Translate

Wednesday, March 26, 2008

All that teaching!






A full day of teaching. No frees. Just small noisy kids for hour after hour.

And a colleague was absent, so we two remaining Year 3&4 teachers had to split her class and take an extra contingent into our own classes.

At one point I ran out of chairs and, as the day progresses I swore that the little buggers were actually reproducing themselves. They certainly seemed to expand in numbers as the hours ticked by.

The only thing which keeps my sanity is that we are teaching sixteenth century Spanish history and have centred out attention on The Spanish Armada. I am very much taking the ‘plucky little Protestant Britain takes on the overwhelming might of the arrogantly Roman Catholic repressive autocratic Empire ruled by the megalomaniac Philip II’ sort of unbiased approach to the teaching of this sensitive subject. As I have a class comprising Spanish, Catalan, Danish, Dutch, British, Turkish and Argentinean children with relatives which take in a variety of other nationalities, it ensures that it is impossible not to offend someone in however a professionally non partisan way you attempt to teach the subject!

Added to this is the incessant refrain of my name as twenty or more little voices vie for my undivided attention and then the almost unbearable tension as I listen to fractured English attempts to add some completely irrelevant contribution to whatever ‘discussion’ we happen to be having.

My wrong headed encouragement of my English class to use dictionaries more means that as I introduce some subject or other little hands will go up. And believe me primary school children have hands up staying power. You can ignore the waving appendages for what seems like hours and, undaunted they will maintain their dogged stance seemingly knowing that they will outlast your callous indifference to their arms’ suffering. And, of course they are right. You do always give in.

And when you give in and ask them for their contribution they inform you with glee that they have found the dictionary definition of a word that you used fifteen minutes earlier! In spite of your incredulous dismissal of this pointless interjection, it encourages everyone else to start looking for their own words and soon a rash of hands is waving about like a nightmare crop of human limbs. It is at this point that an overwhelming desire for a large scythe comes unbidden to the mind of the caring teacher.

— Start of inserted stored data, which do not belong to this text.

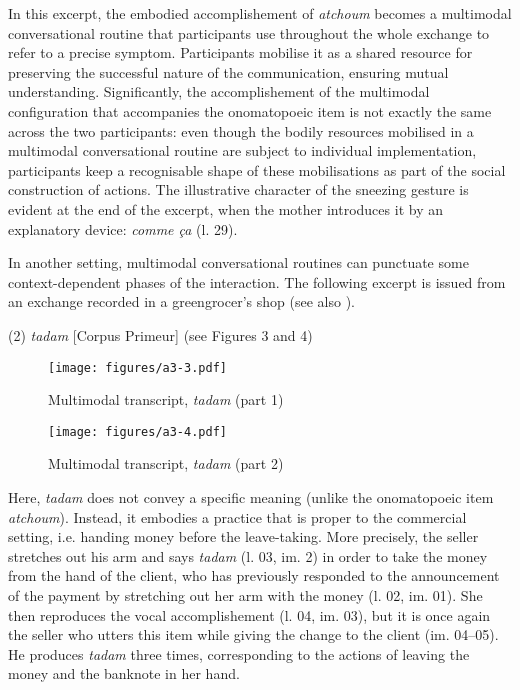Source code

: \documentclass[output=paper]{langscibook}
\begin{document}
In this excerpt, the embodied accomplishement of \textit{atchoum} becomes a multimodal conversational routine that participants use throughout the whole exchange to refer to a precise symptom. Participants mobilise it as a shared resource for preserving the successful nature of the communication, ensuring mutual understanding. Significantly, the accomplishement of the multimodal configuration that accompanies the onomatopoeic item is not exactly the same across the two participants: even though the bodily resources mobilised in a multimodal conversational routine are subject to individual implementation, participants keep a recognisable shape of these mobilisations as part of the social construction of actions. The illustrative character of the sneezing gesture is evident at the end of the excerpt, when the mother introduces it by an explanatory device: \textit{comme ça} (l. 29).

In another setting, multimodal conversational routines can punctuate some context-dependent phases of the interaction. The following excerpt is issued from an exchange recorded in a greengrocer’s shop (see also \citealt{Traverso2016}).

\ea\label{ex:12:2} (2) \textit{tadam} [Corpus Primeur] (see Figures 3 and 4)\z


\begin{figure}[p]
\texttt{[image: figures/a3-3.pdf]}
\caption{Multimodal transcript, \textit{tadam} (part 1)\label{fig:12:2}}
\end{figure}

 
\begin{figure}
\texttt{[image: figures/a3-4.pdf]}
\caption{Multimodal transcript, \textit{tadam} (part 2)\label{fig:12:3}}
\end{figure}

Here, \textit{tadam} does not convey a specific meaning (unlike the onomatopoeic item \textit{atchoum}). Instead, it embodies a practice that is proper to the commercial setting, i.e. handing money before the leave-taking. More precisely, the seller stretches out his arm and says \textit{tadam} (l. 03, im. 2) in order to take the money from the hand of the client, who has previously responded to the announcement of the payment by stretching out her arm with the money (l. 02, im. 01). She then reproduces the vocal accomplishement (l. 04, im. 03), but it is once again the seller who utters this item while giving the change to the client (im. 04--05). He produces \textit{tadam} three times, corresponding to the actions of leaving the money and the banknote in her hand.
\end{document}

On the lunacy front, The Owner has instituted a locked door policy. Ostensibly this is to ‘protect the children’ from outsiders gaining access to the main school. Its actual raison d’etre is to separate teaching staff from the administration.

At the end of school today, one of my kids was complaining that her sprained ankle was hurting her and she wanted to call her mother and go home rather than stay on and participate in our of the ‘clubs’ that members of staff are forced to run after the kids have finished school. The normal way for primary school kids to leave the premises from my room is along a corridor, down a double flight of stairs, across a playground, up a steep slope and out to the exit gate. Alternatively they can walk along the same corridor then walk through a doorway and out into the entrance foyer. For a child with an injured foot, the second way is obviously the better.

But not with a locked door. Phoning from the head teacher’s room on the other side of he locked door was futile as one phone in administration was constantly engaged and the other only led to the voice mail! The situation was eventually solved: not by the door being opened but by a member of staff carrying her the first way on her back! I felt a momentary pang of macho guilt at a foreign colleague usurping my duty of care, but my thoughts were still operating on the British level where the piggybacking of a child up and down stairs would be health and safety professional suicide!

While we were waiting on one side of the locked door we joined a tots’ teacher with her little brood. They were stranded on the wrong side too and were unable to get to the buses that were supposed to take them home!

Situation normal – again!

On a more positive note I have drunk all the cough mixture, towards the end of the bottle upending it and draining it with gusto. And I haven’t coughed as much! I trust that this bout of illness is at last fading away to mere inconvenience.

And the weekend is only two days away.